> **ASSIGNMENT**
Would you pull out every line of the material that contains the string "website"?

** DATA FOR PROCESSING follows **

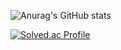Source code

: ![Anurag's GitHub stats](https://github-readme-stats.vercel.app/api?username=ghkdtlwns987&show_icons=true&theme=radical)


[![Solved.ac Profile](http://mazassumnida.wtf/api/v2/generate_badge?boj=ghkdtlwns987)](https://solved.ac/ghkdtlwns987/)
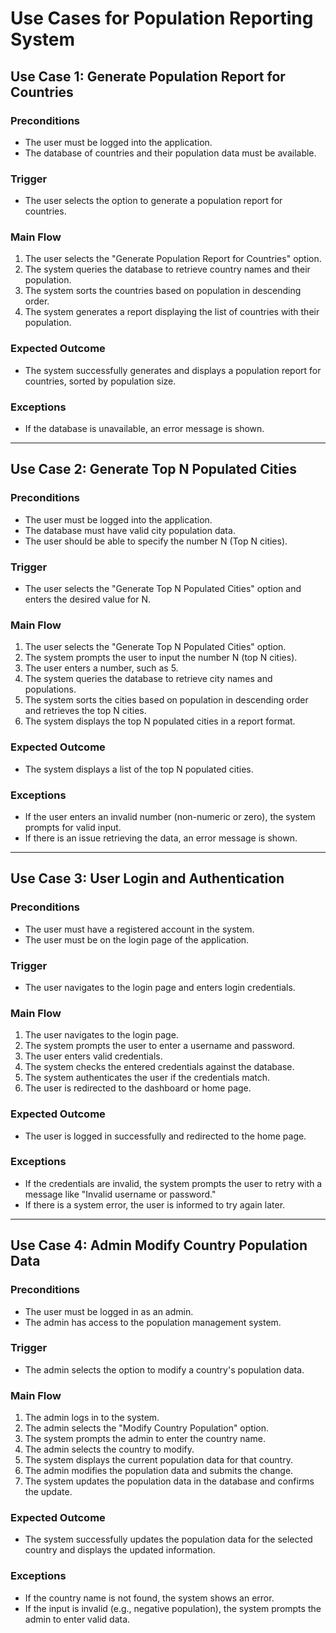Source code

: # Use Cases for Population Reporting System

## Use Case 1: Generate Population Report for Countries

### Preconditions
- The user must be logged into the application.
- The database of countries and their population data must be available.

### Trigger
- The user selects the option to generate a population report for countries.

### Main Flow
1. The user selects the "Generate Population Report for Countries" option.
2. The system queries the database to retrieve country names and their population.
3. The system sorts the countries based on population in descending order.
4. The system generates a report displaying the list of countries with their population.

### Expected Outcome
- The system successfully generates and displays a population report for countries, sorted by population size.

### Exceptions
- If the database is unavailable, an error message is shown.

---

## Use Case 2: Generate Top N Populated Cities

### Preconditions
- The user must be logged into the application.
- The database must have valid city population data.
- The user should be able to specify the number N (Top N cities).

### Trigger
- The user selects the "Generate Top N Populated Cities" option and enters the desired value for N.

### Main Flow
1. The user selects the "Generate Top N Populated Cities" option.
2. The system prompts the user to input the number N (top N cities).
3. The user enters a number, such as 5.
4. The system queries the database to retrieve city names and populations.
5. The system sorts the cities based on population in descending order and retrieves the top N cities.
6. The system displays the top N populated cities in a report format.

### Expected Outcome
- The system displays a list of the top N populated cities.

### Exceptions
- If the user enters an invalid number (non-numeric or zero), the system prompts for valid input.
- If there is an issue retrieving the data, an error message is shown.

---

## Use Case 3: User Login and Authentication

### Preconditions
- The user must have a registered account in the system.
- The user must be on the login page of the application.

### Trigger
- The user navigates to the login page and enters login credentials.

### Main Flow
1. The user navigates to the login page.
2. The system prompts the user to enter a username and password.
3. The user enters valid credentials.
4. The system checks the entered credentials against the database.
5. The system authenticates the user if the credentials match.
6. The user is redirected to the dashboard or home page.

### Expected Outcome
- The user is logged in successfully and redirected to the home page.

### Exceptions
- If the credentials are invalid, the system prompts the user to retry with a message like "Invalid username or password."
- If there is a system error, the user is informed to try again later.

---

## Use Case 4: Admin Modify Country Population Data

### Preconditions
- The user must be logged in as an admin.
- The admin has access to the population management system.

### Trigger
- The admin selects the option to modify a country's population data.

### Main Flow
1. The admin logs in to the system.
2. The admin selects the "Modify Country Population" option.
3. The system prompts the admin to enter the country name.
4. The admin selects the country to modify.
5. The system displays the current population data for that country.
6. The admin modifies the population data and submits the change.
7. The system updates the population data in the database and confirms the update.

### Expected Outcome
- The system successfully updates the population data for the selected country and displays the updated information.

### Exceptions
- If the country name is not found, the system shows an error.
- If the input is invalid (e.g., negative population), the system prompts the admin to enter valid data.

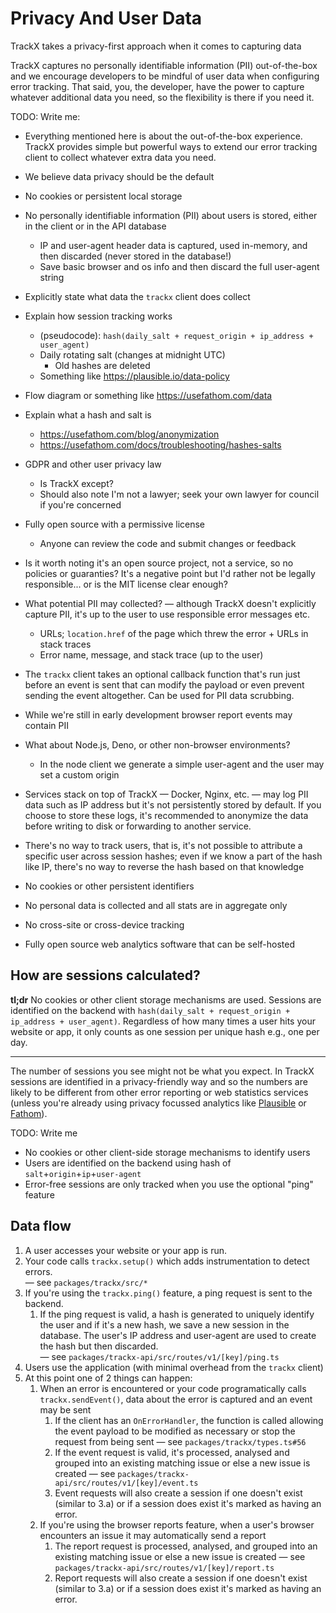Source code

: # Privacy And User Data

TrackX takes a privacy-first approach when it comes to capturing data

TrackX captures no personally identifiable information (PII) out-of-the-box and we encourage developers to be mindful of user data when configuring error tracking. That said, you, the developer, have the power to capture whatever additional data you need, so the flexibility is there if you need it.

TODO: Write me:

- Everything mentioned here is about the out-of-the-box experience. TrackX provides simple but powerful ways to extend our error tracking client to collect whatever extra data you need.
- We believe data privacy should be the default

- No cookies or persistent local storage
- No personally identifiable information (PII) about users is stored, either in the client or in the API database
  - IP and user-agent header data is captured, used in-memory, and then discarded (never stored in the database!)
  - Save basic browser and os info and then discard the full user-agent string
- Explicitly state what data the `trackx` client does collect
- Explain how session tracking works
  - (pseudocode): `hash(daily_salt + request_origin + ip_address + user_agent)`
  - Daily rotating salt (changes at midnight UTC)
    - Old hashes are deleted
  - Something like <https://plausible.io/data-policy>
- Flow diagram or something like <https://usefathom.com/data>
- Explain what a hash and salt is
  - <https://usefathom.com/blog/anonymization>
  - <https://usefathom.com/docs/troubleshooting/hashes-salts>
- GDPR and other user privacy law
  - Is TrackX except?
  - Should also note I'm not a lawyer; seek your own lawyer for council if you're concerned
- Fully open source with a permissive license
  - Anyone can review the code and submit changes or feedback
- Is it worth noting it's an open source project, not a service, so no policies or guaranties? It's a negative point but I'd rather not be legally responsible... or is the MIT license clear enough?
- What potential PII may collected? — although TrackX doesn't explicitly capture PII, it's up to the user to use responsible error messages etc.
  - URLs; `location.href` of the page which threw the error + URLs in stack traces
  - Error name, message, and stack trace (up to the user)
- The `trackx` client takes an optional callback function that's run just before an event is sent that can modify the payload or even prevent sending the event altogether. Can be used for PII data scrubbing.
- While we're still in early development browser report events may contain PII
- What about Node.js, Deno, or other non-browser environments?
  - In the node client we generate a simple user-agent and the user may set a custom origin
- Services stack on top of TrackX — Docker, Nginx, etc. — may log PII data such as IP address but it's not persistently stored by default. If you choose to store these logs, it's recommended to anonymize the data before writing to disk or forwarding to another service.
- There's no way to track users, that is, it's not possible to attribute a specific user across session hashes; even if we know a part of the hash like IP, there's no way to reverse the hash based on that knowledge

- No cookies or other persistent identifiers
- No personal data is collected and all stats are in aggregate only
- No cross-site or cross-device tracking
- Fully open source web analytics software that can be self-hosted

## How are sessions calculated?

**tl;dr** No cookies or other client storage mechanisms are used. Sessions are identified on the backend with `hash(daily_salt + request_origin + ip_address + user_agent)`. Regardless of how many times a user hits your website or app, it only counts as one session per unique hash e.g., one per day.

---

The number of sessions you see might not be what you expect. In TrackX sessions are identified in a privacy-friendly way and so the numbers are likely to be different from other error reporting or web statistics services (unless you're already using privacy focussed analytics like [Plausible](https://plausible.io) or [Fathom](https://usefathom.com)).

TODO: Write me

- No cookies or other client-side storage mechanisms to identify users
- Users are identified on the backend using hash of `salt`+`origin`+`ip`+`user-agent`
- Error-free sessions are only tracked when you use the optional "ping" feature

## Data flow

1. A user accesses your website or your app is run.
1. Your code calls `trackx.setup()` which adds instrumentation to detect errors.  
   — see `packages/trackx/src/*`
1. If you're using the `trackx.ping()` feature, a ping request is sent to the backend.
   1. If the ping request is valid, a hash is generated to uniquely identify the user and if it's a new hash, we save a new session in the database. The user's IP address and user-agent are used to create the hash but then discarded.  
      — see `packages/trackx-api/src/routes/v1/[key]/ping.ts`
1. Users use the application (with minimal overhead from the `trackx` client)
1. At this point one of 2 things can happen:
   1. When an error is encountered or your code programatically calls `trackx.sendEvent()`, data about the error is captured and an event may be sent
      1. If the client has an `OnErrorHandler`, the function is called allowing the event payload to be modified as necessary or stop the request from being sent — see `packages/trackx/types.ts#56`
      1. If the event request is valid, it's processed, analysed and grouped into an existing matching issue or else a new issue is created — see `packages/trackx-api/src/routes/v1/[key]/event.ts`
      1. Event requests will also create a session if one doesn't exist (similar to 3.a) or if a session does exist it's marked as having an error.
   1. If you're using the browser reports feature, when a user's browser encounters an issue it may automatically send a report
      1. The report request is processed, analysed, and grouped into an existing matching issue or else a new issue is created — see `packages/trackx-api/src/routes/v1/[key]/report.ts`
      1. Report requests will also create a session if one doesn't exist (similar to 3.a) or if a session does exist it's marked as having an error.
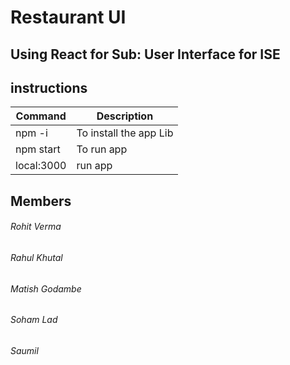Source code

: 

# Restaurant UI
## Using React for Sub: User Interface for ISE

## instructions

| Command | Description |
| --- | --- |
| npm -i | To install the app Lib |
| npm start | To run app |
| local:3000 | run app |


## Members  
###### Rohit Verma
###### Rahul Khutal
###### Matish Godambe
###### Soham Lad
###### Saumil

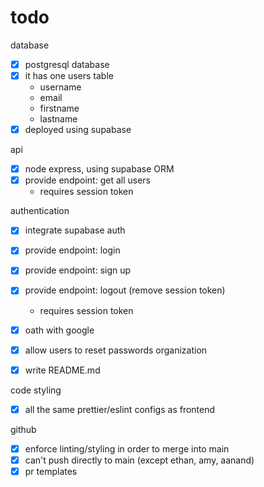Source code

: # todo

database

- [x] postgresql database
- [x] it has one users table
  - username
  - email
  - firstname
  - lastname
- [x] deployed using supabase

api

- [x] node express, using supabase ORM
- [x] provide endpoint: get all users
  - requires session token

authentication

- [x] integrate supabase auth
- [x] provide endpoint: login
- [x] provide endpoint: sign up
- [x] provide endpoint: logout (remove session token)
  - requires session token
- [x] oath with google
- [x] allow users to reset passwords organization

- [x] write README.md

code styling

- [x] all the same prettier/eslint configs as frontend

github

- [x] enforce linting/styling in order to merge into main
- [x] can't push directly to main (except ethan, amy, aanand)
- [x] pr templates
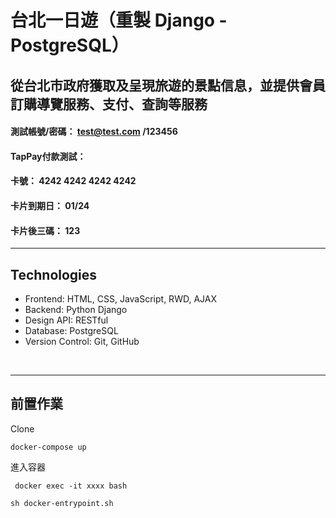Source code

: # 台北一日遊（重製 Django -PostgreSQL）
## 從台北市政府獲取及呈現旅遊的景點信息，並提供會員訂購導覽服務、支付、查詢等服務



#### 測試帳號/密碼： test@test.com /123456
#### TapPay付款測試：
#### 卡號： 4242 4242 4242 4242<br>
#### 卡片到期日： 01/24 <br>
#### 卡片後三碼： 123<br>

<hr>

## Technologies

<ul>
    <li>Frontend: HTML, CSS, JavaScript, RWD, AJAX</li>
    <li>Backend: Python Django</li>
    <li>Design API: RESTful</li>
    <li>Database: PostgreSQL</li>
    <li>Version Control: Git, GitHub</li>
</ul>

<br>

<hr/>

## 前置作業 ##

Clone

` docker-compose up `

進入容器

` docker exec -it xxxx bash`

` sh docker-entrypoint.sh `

** End of DATA FOR PROCESSING **

> **RESPONSE BELOW**
**tl;dr** No cookies or other client storage mechanisms are used. Sessions are identified on the backend with `hash(daily_salt + request_origin + ip_address + user_agent)`. Regardless of how many times a user hits your website or app, it only counts as one session per unique hash e.g., one per day.
1. A user accesses your website or your app is run.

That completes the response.